Since 2008 the Mathematical Association of America and Cambridge University Press have set up a 15 volume series: *The New Martin Gardner Mathematical Library*. The idea is to bring all these collections together in the same series and reprint updated versions of the old books. After Martin Gardner passed away in 2010, a bunch of editors have taken over the task of updating and commenting on the many different topics.

This book is the new edition of *Unexpected Hangings, and Other Mathematical Diversions* originally published by Simon & Schuster (1968). This is a revision and extension of that book (more variations of the games and better solutions to the puzzles became available in the mean time, and the reference list needed an update).

In this case the updates were written by Martin Gardner, Peter Renz, Greg Frederickson, and Erica Flapan. With this book, we now have volume 4 in the new series. A review of the first two volumes is available in the EMS database: Hexaflexagons, Probability Paradoxes, and the Tower of Hanoi (vol.1), Origami, Eleusis, and the Soma Cube (vol.2).

Martin Gardner's prolific work in which he developed as an unrivaled ambassador of playful and recreational mathematics, games, puzzles, and magic, does not really need an introduction. All these topics are also represented by the twenty chapters in this volume. The format is as in the other volumes of the series. Most often, a problem is stated, some variations and complications or handicaps are added, which can be formulated as challenges for the reader. At the end of the chapters, usually answers are provided and updates are added in the form of an afterword. Obviously also the list of references for further reading is updated and extended. Noteworthy is that many graphics are added for better understanding. Sometimes these are not fully in correspondence with the text. For example on page 38, the text refers to dotted lines which are full lines in the plot and on page 128 the text says that rows are numbered from top to bottom, while the numbering is reverted in the graphic. These flaws however are not really hampering the readability.

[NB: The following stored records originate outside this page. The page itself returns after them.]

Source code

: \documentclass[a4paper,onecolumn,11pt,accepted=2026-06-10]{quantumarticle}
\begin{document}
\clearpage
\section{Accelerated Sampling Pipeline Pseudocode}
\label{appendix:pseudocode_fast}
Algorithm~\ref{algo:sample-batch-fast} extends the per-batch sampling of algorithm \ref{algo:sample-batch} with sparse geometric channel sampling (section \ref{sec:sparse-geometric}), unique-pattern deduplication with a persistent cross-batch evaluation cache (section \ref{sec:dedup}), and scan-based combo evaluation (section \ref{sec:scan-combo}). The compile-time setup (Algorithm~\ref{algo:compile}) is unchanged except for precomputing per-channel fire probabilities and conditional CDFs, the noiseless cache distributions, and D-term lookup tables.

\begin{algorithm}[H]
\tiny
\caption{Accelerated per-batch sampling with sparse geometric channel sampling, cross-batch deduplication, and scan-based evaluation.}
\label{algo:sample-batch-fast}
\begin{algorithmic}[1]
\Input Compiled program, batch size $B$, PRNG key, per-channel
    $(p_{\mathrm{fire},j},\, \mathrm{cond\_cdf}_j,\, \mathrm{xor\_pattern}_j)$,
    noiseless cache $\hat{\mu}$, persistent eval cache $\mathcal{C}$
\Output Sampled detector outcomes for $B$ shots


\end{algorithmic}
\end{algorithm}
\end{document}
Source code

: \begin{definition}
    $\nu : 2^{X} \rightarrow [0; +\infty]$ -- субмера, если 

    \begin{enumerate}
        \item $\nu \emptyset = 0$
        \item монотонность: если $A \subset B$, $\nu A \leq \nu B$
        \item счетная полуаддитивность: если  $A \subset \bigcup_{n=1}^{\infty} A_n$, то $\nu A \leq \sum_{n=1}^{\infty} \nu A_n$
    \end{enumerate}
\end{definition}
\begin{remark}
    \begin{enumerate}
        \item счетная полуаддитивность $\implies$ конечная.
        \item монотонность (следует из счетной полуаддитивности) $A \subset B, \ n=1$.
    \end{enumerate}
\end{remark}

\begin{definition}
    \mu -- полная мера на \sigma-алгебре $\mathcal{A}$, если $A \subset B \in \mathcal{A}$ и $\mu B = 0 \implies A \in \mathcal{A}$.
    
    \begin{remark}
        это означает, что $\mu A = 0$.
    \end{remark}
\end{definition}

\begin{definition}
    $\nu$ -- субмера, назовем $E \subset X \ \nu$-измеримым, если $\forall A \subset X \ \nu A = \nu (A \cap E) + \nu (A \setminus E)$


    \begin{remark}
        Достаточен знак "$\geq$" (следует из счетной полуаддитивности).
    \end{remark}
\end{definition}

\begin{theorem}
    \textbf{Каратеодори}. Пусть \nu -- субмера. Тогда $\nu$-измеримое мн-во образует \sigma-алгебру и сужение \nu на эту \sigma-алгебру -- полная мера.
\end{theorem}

This is not the place and the space to go through all the subjects but there is logic and paradoxes, knot theory, probability, artificial intelligence, number theory, card tricks, plane tilings, topology and so much more, but always fun. Never dull mathematical derivations with an overload of formulas. To give an idea about the contents we list the titles of the chapters

- The Paradox of the Unexpected Hanging
- Knots and Borromean Rings
- The Transcendental Number e
- Geometric Dissections
- Scarne on Gambling
- The Church of the Fourth Dimension
- Eight Problems
- A Matchbox Game-Learning Machine
- Spirals
- Rotations and Reflections
- Peg Solitaire
- Flatlands
- Chicago Magic Convention
- Tests of Divisibility
- Nine Problems
- The Eight Queens and Other Chessboard Diversions
- A Loop of String
- Curves of Constant Width
- Rep-Tiles: Replicating Figures on the Plane
- Thirty-Six Catch Questions

The Martin Gardner adepts will eagerly acquire this volume and start longing for the next volume to come out as they want their series to be complete. But if you are not such a groupie or fan, just this volume is a guarantee for several free afternoons of brain teasing amusement and mathematical experimentation with cards, strings, paper, rings, leather braiding, or boardgaming with friends.